[Plain-text document sources]
--------

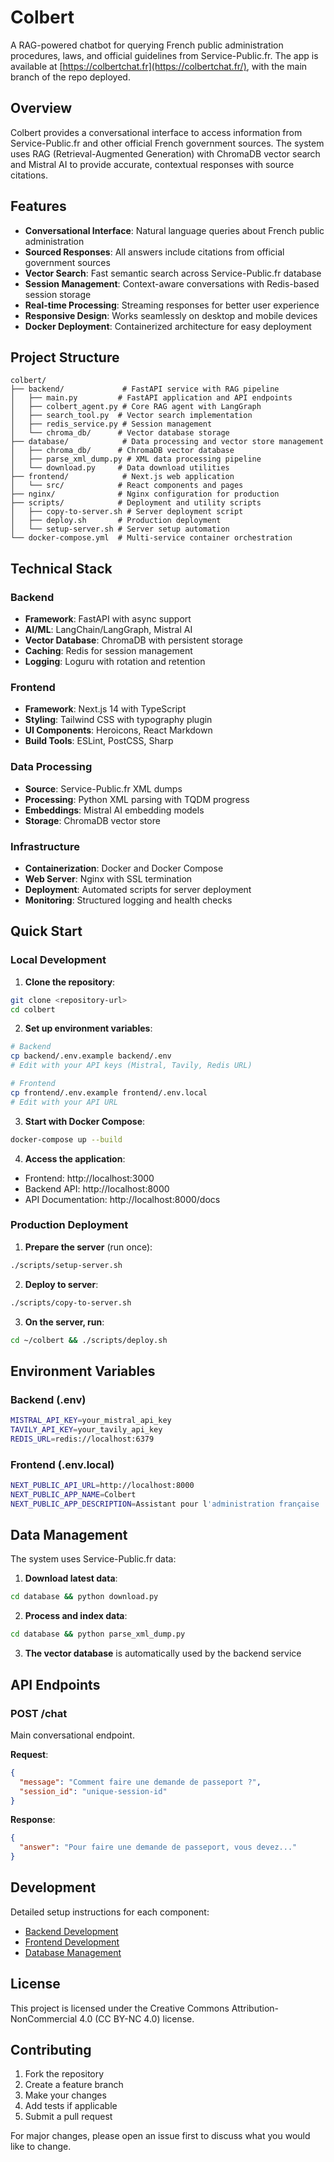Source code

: # Colbert

A RAG-powered chatbot for querying French public administration procedures, laws, and official guidelines from Service-Public.fr.
The app is available at [https://colbertchat.fr](https://colbertchat.fr/), with the main branch of the repo deployed.

## Overview

Colbert provides a conversational interface to access information from Service-Public.fr and other official French government sources. The system uses RAG (Retrieval-Augmented Generation) with ChromaDB vector search and Mistral AI to provide accurate, contextual responses with source citations.

## Features

- **Conversational Interface**: Natural language queries about French public administration
- **Sourced Responses**: All answers include citations from official government sources
- **Vector Search**: Fast semantic search across Service-Public.fr database
- **Session Management**: Context-aware conversations with Redis-based session storage
- **Real-time Processing**: Streaming responses for better user experience
- **Responsive Design**: Works seamlessly on desktop and mobile devices
- **Docker Deployment**: Containerized architecture for easy deployment

## Project Structure

```
colbert/
├── backend/             # FastAPI service with RAG pipeline
│   ├── main.py         # FastAPI application and API endpoints
│   ├── colbert_agent.py # Core RAG agent with LangGraph
│   ├── search_tool.py  # Vector search implementation
│   ├── redis_service.py # Session management
│   └── chroma_db/      # Vector database storage
├── database/            # Data processing and vector store management
│   ├── chroma_db/      # ChromaDB vector database
│   ├── parse_xml_dump.py # XML data processing pipeline
│   └── download.py     # Data download utilities
├── frontend/            # Next.js web application
│   └── src/            # React components and pages
├── nginx/              # Nginx configuration for production
├── scripts/            # Deployment and utility scripts
│   ├── copy-to-server.sh # Server deployment script
│   ├── deploy.sh       # Production deployment
│   └── setup-server.sh # Server setup automation
└── docker-compose.yml  # Multi-service container orchestration
```

## Technical Stack

### Backend

- **Framework**: FastAPI with async support
- **AI/ML**: LangChain/LangGraph, Mistral AI
- **Vector Database**: ChromaDB with persistent storage
- **Caching**: Redis for session management
- **Logging**: Loguru with rotation and retention

### Frontend

- **Framework**: Next.js 14 with TypeScript
- **Styling**: Tailwind CSS with typography plugin
- **UI Components**: Heroicons, React Markdown
- **Build Tools**: ESLint, PostCSS, Sharp

### Data Processing

- **Source**: Service-Public.fr XML dumps
- **Processing**: Python XML parsing with TQDM progress
- **Embeddings**: Mistral AI embedding models
- **Storage**: ChromaDB vector store

### Infrastructure

- **Containerization**: Docker and Docker Compose
- **Web Server**: Nginx with SSL termination
- **Deployment**: Automated scripts for server deployment
- **Monitoring**: Structured logging and health checks

## Quick Start

### Local Development

1. **Clone the repository**:

```bash
git clone <repository-url>
cd colbert
```

2. **Set up environment variables**:

```bash
# Backend
cp backend/.env.example backend/.env
# Edit with your API keys (Mistral, Tavily, Redis URL)

# Frontend
cp frontend/.env.example frontend/.env.local
# Edit with your API URL
```

3. **Start with Docker Compose**:

```bash
docker-compose up --build
```

4. **Access the application**:

- Frontend: http://localhost:3000
- Backend API: http://localhost:8000
- API Documentation: http://localhost:8000/docs

### Production Deployment

1. **Prepare the server** (run once):

```bash
./scripts/setup-server.sh
```

2. **Deploy to server**:

```bash
./scripts/copy-to-server.sh
```

3. **On the server, run**:

```bash
cd ~/colbert && ./scripts/deploy.sh
```

## Environment Variables

### Backend (.env)

```bash
MISTRAL_API_KEY=your_mistral_api_key
TAVILY_API_KEY=your_tavily_api_key
REDIS_URL=redis://localhost:6379
```

### Frontend (.env.local)

```bash
NEXT_PUBLIC_API_URL=http://localhost:8000
NEXT_PUBLIC_APP_NAME=Colbert
NEXT_PUBLIC_APP_DESCRIPTION=Assistant pour l'administration française
```

## Data Management

The system uses Service-Public.fr data:

1. **Download latest data**:

```bash
cd database && python download.py
```

2. **Process and index data**:

```bash
cd database && python parse_xml_dump.py
```

3. **The vector database** is automatically used by the backend service

## API Endpoints

### POST /chat

Main conversational endpoint.

**Request**:

```json
{
  "message": "Comment faire une demande de passeport ?",
  "session_id": "unique-session-id"
}
```

**Response**:

```json
{
  "answer": "Pour faire une demande de passeport, vous devez..."
}
```

## Development

Detailed setup instructions for each component:

- [Backend Development](backend/README.md)
- [Frontend Development](frontend/README.md)
- [Database Management](database/README.md)

## License

This project is licensed under the Creative Commons Attribution-NonCommercial 4.0 (CC BY-NC 4.0) license.

## Contributing

1. Fork the repository
2. Create a feature branch
3. Make your changes
4. Add tests if applicable
5. Submit a pull request

For major changes, please open an issue first to discuss what you would like to change.
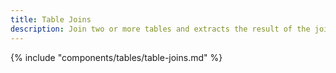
 ```yaml
---
title: Table Joins
description: Join two or more tables and extracts the result of the join.
---
```


{% include "components/tables/table-joins.md"  %}

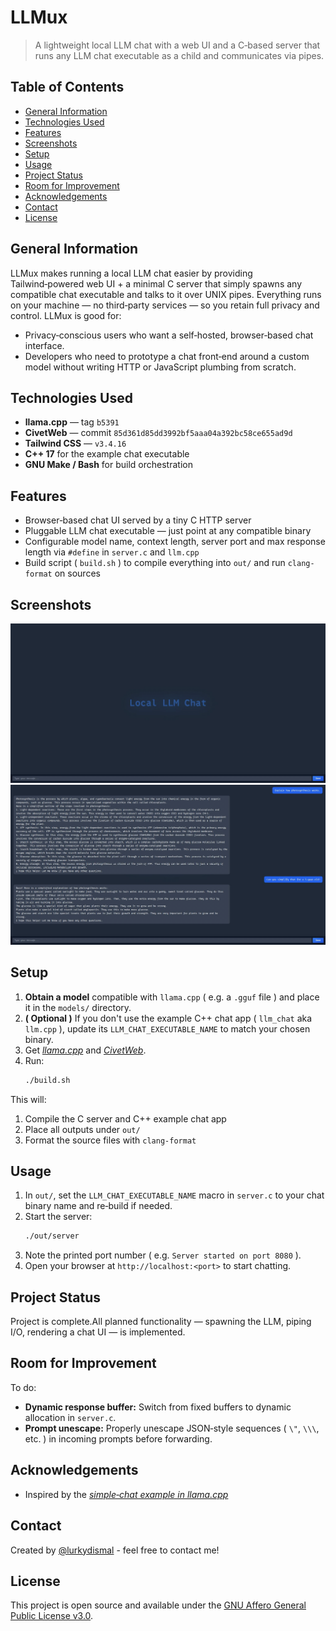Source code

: <!-- :toc: macro -->
<!-- :toc-title: -->
<!-- :toclevels: 99 -->

# LLMux <!-- omit from toc -->

> A lightweight local LLM chat with a web UI and a C‑based server that runs any LLM chat executable as a child and communicates via pipes.

## Table of Contents <!-- omit from toc -->

* [General Information](#general-information)
* [Technologies Used](#technologies-used)
* [Features](#features)
* [Screenshots](#screenshots)
* [Setup](#setup)
* [Usage](#usage)
* [Project Status](#project-status)
* [Room for Improvement](#room-for-improvement)
* [Acknowledgements](#acknowledgements)
* [Contact](#contact)
* [License](#license)

## General Information

LLMux makes running a local LLM chat easier by providing Tailwind‑powered web UI + a minimal C server that simply spawns any compatible chat executable and talks to it over UNIX pipes. Everything runs on your machine — no third‑party services — so you retain full privacy and control. LLMux is good for:

* Privacy‑conscious users who want a self‑hosted, browser‑based chat interface.
* Developers who need to prototype a chat front‑end around a custom model without writing HTTP or JavaScript plumbing from scratch.

## Technologies Used

* **llama.cpp** — tag `b5391`
* **CivetWeb** — commit `85d361d85dd3992bf5aaa04a392bc58ce655ad9d`
* **Tailwind CSS** — `v3.4.16`
* **C++ 17** for the example chat executable
* **GNU Make / Bash** for build orchestration

## Features

* Browser‑based chat UI served by a tiny C HTTP server
* Pluggable LLM chat executable — just point at any compatible binary
* Configurable model name, context length, server port and max response length via `#define` in `server.c` and `llm.cpp`
* Build script ( `build.sh` ) to compile everything into `out/` and run `clang-format` on sources

## Screenshots

![Example screenshot](./img/screenshot_1.png)
![Another Example screenshot](./img/screenshot_2.png)

## Setup

1. **Obtain a model** compatible with `llama.cpp` ( e.g. a `.gguf` file ) and place it in the `models/` directory.
1. **( Optional )** If you don't use the example C++ chat app ( `llm_chat` aka `llm.cpp` ), update its `LLM_CHAT_EXECUTABLE_NAME` to match your chosen binary.
1. Get [_llama.cpp_](https://github.com/ggml-org/llama.cpp/releases/latest) and [_CivetWeb_](https://github.com/civetweb/civetweb/blob/master/docs/Installing.md).
1. Run:
    ```bash
    ./build.sh
    ```
This will:
1. Compile the C server and C++ example chat app
1. Place all outputs under `out/`
1. Format the source files with `clang-format`

## Usage

1. In `out/`, set the `LLM_CHAT_EXECUTABLE_NAME` macro in `server.c` to your chat binary name and re‑build if needed.
1. Start the server:
    ```bash
    ./out/server
    ```
1. Note the printed port number ( e.g. `Server started on port 8080` ).
1. Open your browser at `http://localhost:<port>` to start chatting.

## Project Status

Project is complete.All planned functionality — spawning the LLM, piping I/O, rendering a chat UI — is implemented.

## Room for Improvement

To do:

* **Dynamic response buffer:** Switch from fixed buffers to dynamic allocation in `server.c`.
* **Prompt unescape:** Properly unescape JSON‑style sequences ( `\"`, `\\\`, etc. ) in incoming prompts before forwarding.

## Acknowledgements

* Inspired by the [_simple‑chat example in llama.cpp_](https://github.com/ggml-org/llama.cpp/blob/master/examples/simple-chat/simple-chat.cpp)

## Contact

Created by [@lurkydismal](https://github.com/lurkydismal) - feel free to contact me!

## License

This project is open source and available under the
[GNU Affero General Public License v3.0](https://github.com/lurkydismal/LLMux/blob/main/LICENSE).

--------

### YOUR GOAL:
Copy all lines above containing the string "store".

### EXPECTED OUTPUT:
├── database/            # Data processing and vector store management
- **Storage**: ChromaDB vector store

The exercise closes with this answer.